Plain-text document sources:
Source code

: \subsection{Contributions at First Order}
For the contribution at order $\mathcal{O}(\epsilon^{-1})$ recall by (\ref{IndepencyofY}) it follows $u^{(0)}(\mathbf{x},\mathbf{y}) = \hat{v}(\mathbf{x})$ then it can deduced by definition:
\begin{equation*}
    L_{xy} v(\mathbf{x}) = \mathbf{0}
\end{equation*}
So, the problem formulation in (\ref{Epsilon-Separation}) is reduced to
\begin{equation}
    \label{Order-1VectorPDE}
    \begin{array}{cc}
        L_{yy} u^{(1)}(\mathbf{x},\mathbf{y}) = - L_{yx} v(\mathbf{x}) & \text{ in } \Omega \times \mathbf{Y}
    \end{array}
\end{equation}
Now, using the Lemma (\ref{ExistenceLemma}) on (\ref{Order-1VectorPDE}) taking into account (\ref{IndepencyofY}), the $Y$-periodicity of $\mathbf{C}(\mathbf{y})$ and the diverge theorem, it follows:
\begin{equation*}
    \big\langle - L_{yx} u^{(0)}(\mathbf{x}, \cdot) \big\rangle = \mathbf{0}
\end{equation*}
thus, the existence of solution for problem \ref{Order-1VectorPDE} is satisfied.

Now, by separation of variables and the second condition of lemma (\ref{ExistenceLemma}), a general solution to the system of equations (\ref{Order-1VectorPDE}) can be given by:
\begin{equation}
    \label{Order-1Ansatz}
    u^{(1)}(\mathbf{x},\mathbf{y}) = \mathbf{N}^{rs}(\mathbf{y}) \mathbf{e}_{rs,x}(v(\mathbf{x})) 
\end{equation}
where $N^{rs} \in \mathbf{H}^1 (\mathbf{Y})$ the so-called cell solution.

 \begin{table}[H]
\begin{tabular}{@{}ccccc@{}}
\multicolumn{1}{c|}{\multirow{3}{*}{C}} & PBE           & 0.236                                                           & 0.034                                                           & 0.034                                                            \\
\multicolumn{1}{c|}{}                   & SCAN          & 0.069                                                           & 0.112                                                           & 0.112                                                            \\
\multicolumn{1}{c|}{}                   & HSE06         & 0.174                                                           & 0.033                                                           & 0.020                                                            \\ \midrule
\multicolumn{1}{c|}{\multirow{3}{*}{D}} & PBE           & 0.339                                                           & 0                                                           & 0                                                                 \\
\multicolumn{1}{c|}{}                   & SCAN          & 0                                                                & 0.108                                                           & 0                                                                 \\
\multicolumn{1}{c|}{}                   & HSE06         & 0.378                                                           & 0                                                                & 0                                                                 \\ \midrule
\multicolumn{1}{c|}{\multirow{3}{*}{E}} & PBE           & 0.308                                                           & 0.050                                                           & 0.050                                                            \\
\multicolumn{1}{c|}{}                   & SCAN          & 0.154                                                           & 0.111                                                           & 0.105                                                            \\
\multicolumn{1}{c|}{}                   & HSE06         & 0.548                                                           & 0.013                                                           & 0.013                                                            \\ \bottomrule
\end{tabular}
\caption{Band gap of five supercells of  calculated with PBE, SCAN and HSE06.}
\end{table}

Exercise details: Line by line, copy the data above exactly as it reads.

Task solution:
Source code

: \subsection{Contributions at First Order}
For the contribution at order $\mathcal{O}(\epsilon^{-1})$ recall by (\ref{IndepencyofY}) it follows $u^{(0)}(\mathbf{x},\mathbf{y}) = \hat{v}(\mathbf{x})$ then it can deduced by definition:
\begin{equation*}
    L_{xy} v(\mathbf{x}) = \mathbf{0}
\end{equation*}
So, the problem formulation in (\ref{Epsilon-Separation}) is reduced to
\begin{equation}
    \label{Order-1VectorPDE}
    \begin{array}{cc}
        L_{yy} u^{(1)}(\mathbf{x},\mathbf{y}) = - L_{yx} v(\mathbf{x}) & \text{ in } \Omega \times \mathbf{Y}
    \end{array}
\end{equation}
Now, using the Lemma (\ref{ExistenceLemma}) on (\ref{Order-1VectorPDE}) taking into account (\ref{IndepencyofY}), the $Y$-periodicity of $\mathbf{C}(\mathbf{y})$ and the diverge theorem, it follows:
\begin{equation*}
    \big\langle - L_{yx} u^{(0)}(\mathbf{x}, \cdot) \big\rangle = \mathbf{0}
\end{equation*}
thus, the existence of solution for problem \ref{Order-1VectorPDE} is satisfied.

Now, by separation of variables and the second condition of lemma (\ref{ExistenceLemma}), a general solution to the system of equations (\ref{Order-1VectorPDE}) can be given by:
\begin{equation}
    \label{Order-1Ansatz}
    u^{(1)}(\mathbf{x},\mathbf{y}) = \mathbf{N}^{rs}(\mathbf{y}) \mathbf{e}_{rs,x}(v(\mathbf{x})) 
\end{equation}
where $N^{rs} \in \mathbf{H}^1 (\mathbf{Y})$ the so-called cell solution.

 \begin{table}[H]
\begin{tabular}{@{}ccccc@{}}
\multicolumn{1}{c|}{\multirow{3}{*}{C}} & PBE           & 0.236                                                           & 0.034                                                           & 0.034                                                            \\
\multicolumn{1}{c|}{}                   & SCAN          & 0.069                                                           & 0.112                                                           & 0.112                                                            \\
\multicolumn{1}{c|}{}                   & HSE06         & 0.174                                                           & 0.033                                                           & 0.020                                                            \\ \midrule
\multicolumn{1}{c|}{\multirow{3}{*}{D}} & PBE           & 0.339                                                           & 0                                                           & 0                                                                 \\
\multicolumn{1}{c|}{}                   & SCAN          & 0                                                                & 0.108                                                           & 0                                                                 \\
\multicolumn{1}{c|}{}                   & HSE06         & 0.378                                                           & 0                                                                & 0                                                                 \\ \midrule
\multicolumn{1}{c|}{\multirow{3}{*}{E}} & PBE           & 0.308                                                           & 0.050                                                           & 0.050                                                            \\
\multicolumn{1}{c|}{}                   & SCAN          & 0.154                                                           & 0.111                                                           & 0.105                                                            \\
\multicolumn{1}{c|}{}                   & HSE06         & 0.548                                                           & 0.013                                                           & 0.013                                                            \\ \bottomrule
\end{tabular}
\caption{Band gap of five supercells of  calculated with PBE, SCAN and HSE06.}
\end{table}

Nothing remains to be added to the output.